Die regierende Links-Rechts-Koalition hat bei der Parlamentswahl in Island ihre Mehrheit verteidigt. Nach Auszählung aller Stimmen kamen die drei Parteien zusammen auf 37 der 63 Sitze im Parlament. Ob es jedoch zu einer Neuauflage des Bündnisses kommt, ist unklar. Die beiden konservativen Koalitionspartner könnten versuchen, eine Regierung ohne die Linksgrünen von Ministerpräsidentin Katrin Jakobsdottir zu bilden.
Dem Parlament in Reykjavik gehören nach der Wahl erstmals mehr Frauen als Männer an - eine Premiere in Europa. Stärkste Kraft wurde mit 24,4 Prozent und 16 Sitzen die konservative Unabhängigkeitspartei. Parteichef Bjarni Benediktsson, Finanzminister der bisherigen Regierung und ehemaliger Ministerpräsident, hofft, Jakobsdottir als Regierungschef abzulösen.
Die Linksgrünen kamen nur noch auf 12,6 Prozent und verloren drei Sitze. Jakobsdottir sagte, es werde wohl "kompliziert", eine neue Regierung zu bilden.
Die Linksgrünen wurden von der Fortschrittspartei, die Mitte-Rechts-Positionen vertritt, auf den dritten Platz verdrängt: Auf sie entfielen 17,3 Prozent und damit 13 Mandate. Die Fortschrittspartei sei "zurück in der ersten Reihe" der Politik, erklärte Parteichef Sigurdur Ingi Johannsson.
Vor der Wahl hatten die drei Koalitionspartner zwar erklärt, im Fall einer erneuten Mehrheit Koalitionsgespräche führen zu wollen. Nach vier Jahren voller gegenseitiger Zugeständnisse zur Wahrung des Koalitionsfriedens könnten die beiden konservativen Parteien jedoch versuchen, ein Bündnis ohne die Linksgrünen zu schmieden und sich mit einer von mehreren kleineren Mitte-Rechts-Parteien zusammenzuschließen.
Erstmals gehören dem isländischen Parlament Althing künftig mehr Frauen als Männer an. 33 der 63 Sitze entfallen auf weibliche Abgeordnete - dies entspricht 52 Prozent. In keinem anderen europäischen Land liegt der Frauenanteil im Parlament über 50 Prozent.
"Ich bin 85 Jahre alt und habe mein ganzes Leben lang darauf gewartet, dass Frauen in der Mehrheit sind. Ich bin wirklich sehr glücklich", sagte die Reykjavikerin Erdna.
Der Inselstaat ist seit langem ein Vorreiter in Sachen Gleichberechtigung und Frauenrechte. Seit zwölf Jahren führt Island die Rangliste des Weltwirtschaftsforums der Länder mit der größten Gleichberechtigung an.

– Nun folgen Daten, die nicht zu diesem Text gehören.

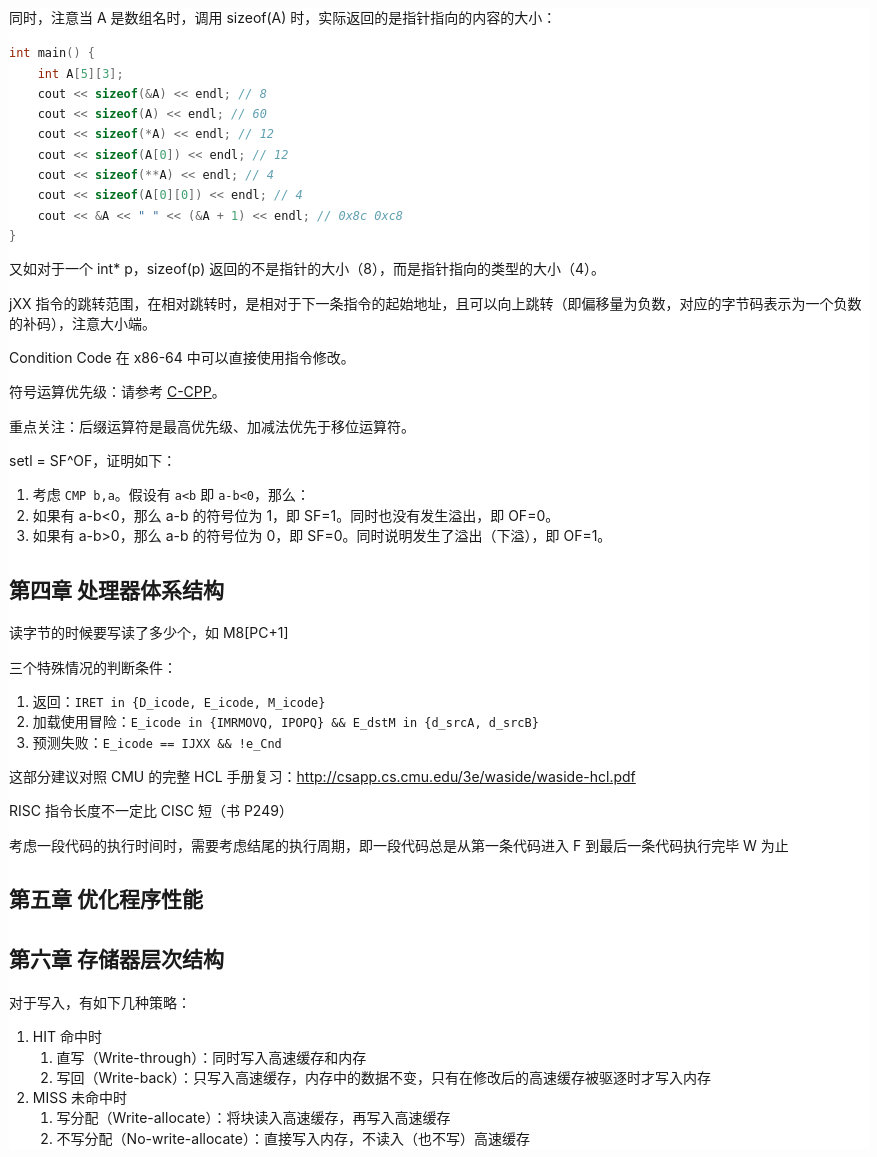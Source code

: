 同时，注意当 A 是数组名时，调用 sizeof(A) 时，实际返回的是指针指向的内容的大小：

```c
int main() {
    int A[5][3];
    cout << sizeof(&A) << endl; // 8
    cout << sizeof(A) << endl; // 60
    cout << sizeof(*A) << endl; // 12
    cout << sizeof(A[0]) << endl; // 12
    cout << sizeof(**A) << endl; // 4
    cout << sizeof(A[0][0]) << endl; // 4
    cout << &A << " " << (&A + 1) << endl; // 0x8c 0xc8
}
```

又如对于一个 int\* p，sizeof(p) 返回的不是指针的大小（8），而是指针指向的类型的大小（4）。

jXX 指令的跳转范围，在相对跳转时，是相对于下一条指令的起始地址，且可以向上跳转（即偏移量为负数，对应的字节码表示为一个负数的补码），注意大小端。

Condition Code 在 x86-64 中可以直接使用指令修改。

符号运算优先级：请参考 [C-CPP](https://c-cpp.com/c/language/operator_precedence)。

重点关注：后缀运算符是最高优先级、加减法优先于移位运算符。

setl = SF^OF，证明如下：

1. 考虑 `CMP b,a`。假设有 `a<b` 即 `a-b<0`，那么：
2. 如果有 a-b<0，那么 a-b 的符号位为 1，即 SF=1。同时也没有发生溢出，即 OF=0。
3. 如果有 a-b>0，那么 a-b 的符号位为 0，即 SF=0。同时说明发生了溢出（下溢），即 OF=1。

## 第四章 处理器体系结构

读字节的时候要写读了多少个，如 M8\[PC+1\]

三个特殊情况的判断条件：

1. 返回：`IRET in {D_icode, E_icode, M_icode}`
2. 加载使用冒险：`E_icode in {IMRMOVQ, IPOPQ} && E_dstM in {d_srcA, d_srcB}`
3. 预测失败：`E_icode == IJXX && !e_Cnd`

这部分建议对照 CMU 的完整 HCL 手册复习：http://csapp.cs.cmu.edu/3e/waside/waside-hcl.pdf

RISC 指令长度不一定比 CISC 短（书 P249）

考虑一段代码的执行时间时，需要考虑结尾的执行周期，即一段代码总是从第一条代码进入 F 到最后一条代码执行完毕 W 为止

## 第五章 优化程序性能

## 第六章 存储器层次结构

对于写入，有如下几种策略：

1. HIT 命中时
    1. 直写（Write-through）：同时写入高速缓存和内存
    2. 写回（Write-back）：只写入高速缓存，内存中的数据不变，只有在修改后的高速缓存被驱逐时才写入内存
2. MISS 未命中时
    1. 写分配（Write-allocate）：将块读入高速缓存，再写入高速缓存
    2. 不写分配（No-write-allocate）：直接写入内存，不读入（也不写）高速缓存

In den vergangenen Jahren war der Inselstaat aber auch von politischen Skandalen und Instabilität geprägt. 2008 wurde das Land von der Finanzkrise schwer getroffen: Die isländische Währung stürzte ab, die Inflation schoss in die Höhe.

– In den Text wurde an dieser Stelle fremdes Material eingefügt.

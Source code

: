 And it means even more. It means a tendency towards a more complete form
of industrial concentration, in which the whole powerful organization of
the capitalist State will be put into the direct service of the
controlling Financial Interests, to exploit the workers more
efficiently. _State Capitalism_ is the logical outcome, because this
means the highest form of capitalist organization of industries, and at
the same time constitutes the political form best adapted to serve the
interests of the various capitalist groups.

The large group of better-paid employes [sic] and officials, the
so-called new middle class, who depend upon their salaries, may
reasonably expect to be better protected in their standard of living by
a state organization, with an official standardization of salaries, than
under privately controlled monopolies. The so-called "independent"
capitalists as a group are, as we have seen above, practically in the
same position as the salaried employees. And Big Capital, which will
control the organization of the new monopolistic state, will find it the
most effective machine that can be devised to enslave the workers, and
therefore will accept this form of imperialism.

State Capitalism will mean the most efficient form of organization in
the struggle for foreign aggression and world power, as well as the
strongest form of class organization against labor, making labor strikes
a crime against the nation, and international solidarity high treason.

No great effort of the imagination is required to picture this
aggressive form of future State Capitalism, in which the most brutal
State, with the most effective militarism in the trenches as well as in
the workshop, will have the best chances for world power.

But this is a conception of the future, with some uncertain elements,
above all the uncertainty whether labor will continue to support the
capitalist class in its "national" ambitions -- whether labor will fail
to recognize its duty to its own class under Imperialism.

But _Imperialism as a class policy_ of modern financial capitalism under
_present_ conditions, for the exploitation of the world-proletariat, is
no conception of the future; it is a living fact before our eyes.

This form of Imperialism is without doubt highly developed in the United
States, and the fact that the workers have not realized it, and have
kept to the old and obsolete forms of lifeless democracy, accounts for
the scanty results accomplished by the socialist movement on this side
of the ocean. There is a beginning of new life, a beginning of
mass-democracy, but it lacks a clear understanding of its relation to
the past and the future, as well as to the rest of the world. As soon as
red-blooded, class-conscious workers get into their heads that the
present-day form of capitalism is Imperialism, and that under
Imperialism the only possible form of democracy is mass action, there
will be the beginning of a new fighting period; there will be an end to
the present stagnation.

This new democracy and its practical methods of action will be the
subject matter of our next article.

Die "Kochtopfrevolution", bei der tausende Demonstranten vor dem Parlament auf Töpfe und Pfannen einschlugen, führte 2009 zum Rücktritt der Regierung. Mit Unterstützung des Internationalen Währungsfonds (IWF) gelang es Island schließlich, wirtschaftlich wieder auf die Beine zu kommen - vor allem dank des Tourismus.

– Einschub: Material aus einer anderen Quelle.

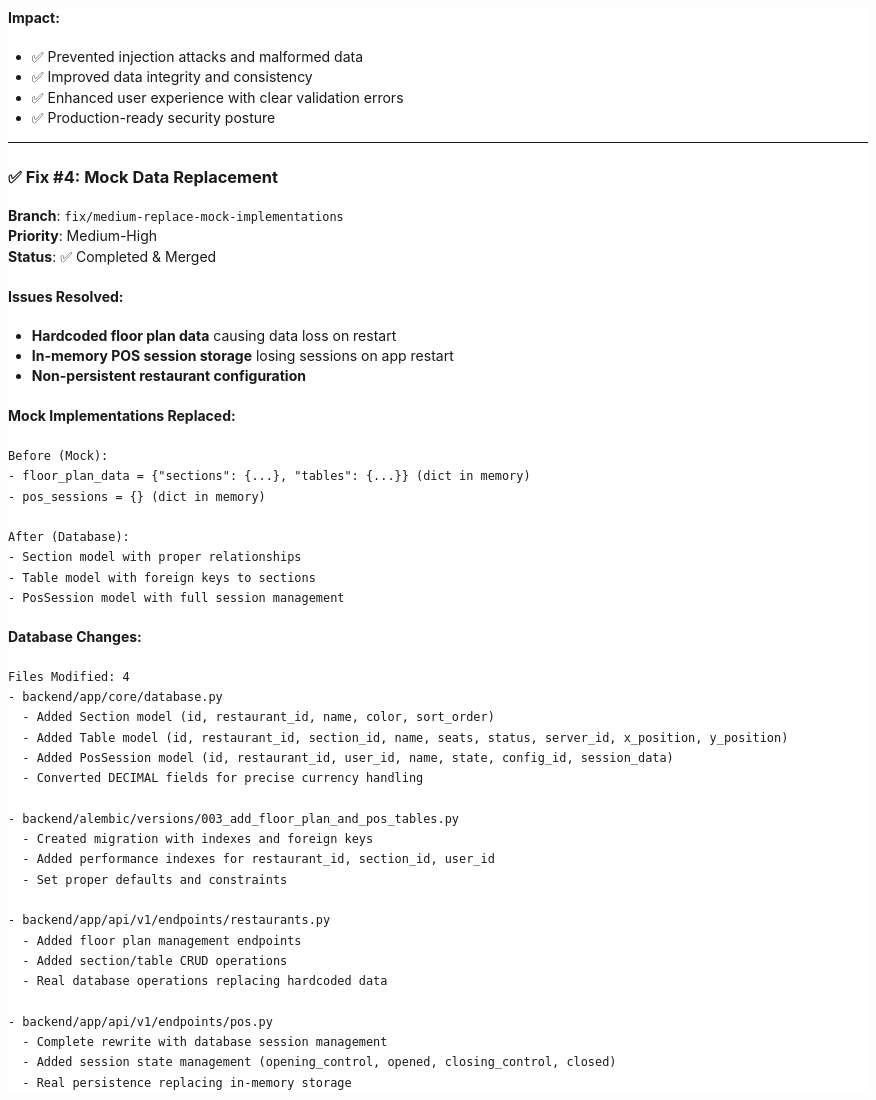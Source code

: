 #### Impact:
- ✅ Prevented injection attacks and malformed data
- ✅ Improved data integrity and consistency
- ✅ Enhanced user experience with clear validation errors
- ✅ Production-ready security posture

---

### ✅ Fix #4: Mock Data Replacement
**Branch**: `fix/medium-replace-mock-implementations`  
**Priority**: Medium-High  
**Status**: ✅ Completed & Merged  

#### Issues Resolved:
- **Hardcoded floor plan data** causing data loss on restart
- **In-memory POS session storage** losing sessions on app restart
- **Non-persistent restaurant configuration** 

#### Mock Implementations Replaced:
```
Before (Mock):
- floor_plan_data = {"sections": {...}, "tables": {...}} (dict in memory)
- pos_sessions = {} (dict in memory)

After (Database):
- Section model with proper relationships
- Table model with foreign keys to sections  
- PosSession model with full session management
```

#### Database Changes:
```
Files Modified: 4
- backend/app/core/database.py
  - Added Section model (id, restaurant_id, name, color, sort_order)
  - Added Table model (id, restaurant_id, section_id, name, seats, status, server_id, x_position, y_position)
  - Added PosSession model (id, restaurant_id, user_id, name, state, config_id, session_data)
  - Converted DECIMAL fields for precise currency handling

- backend/alembic/versions/003_add_floor_plan_and_pos_tables.py
  - Created migration with indexes and foreign keys
  - Added performance indexes for restaurant_id, section_id, user_id
  - Set proper defaults and constraints

- backend/app/api/v1/endpoints/restaurants.py  
  - Added floor plan management endpoints
  - Added section/table CRUD operations
  - Real database operations replacing hardcoded data

- backend/app/api/v1/endpoints/pos.py
  - Complete rewrite with database session management
  - Added session state management (opening_control, opened, closing_control, closed)
  - Real persistence replacing in-memory storage
```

2016 erschütterte erneut ein Skandal die isländische Politik. Durch die Veröffentlichung der "Panama Papers" wurde bekannt, dass 600 Isländer in dubiose Steuerpraktiken verwickelt waren - darunter auch der damalige Regierungschef Benediktsson.
Insgesamt wurden infolge der diversen Skandale zwischen 2007 und 2017 fünf Wahlen abgehalten. Jakobsdottirs Regierung war erst die zweite seit 2008, die bis zum Ende ihrer vierjährigen Amtszeit durchhielt.
Die Ministerpräsidentin ist in der Bevölkerung sehr beliebt. Während ihrer Amtszeit führte sie ein fortschrittliches Einkommensteuersystem ein, erhöhte das Budget für den sozialen Wohnungsbau und verlängerte die Elternzeit.
Im Falle einer erneuten Regierungsbeteiligung werde sich ihre Partei auf die "enormen Herausforderungen konzentrieren, vor denen wir stehen, um die Wirtschaft grüner und nachhaltiger zu gestalten", kündigte Jakobsdottir am Samstag an.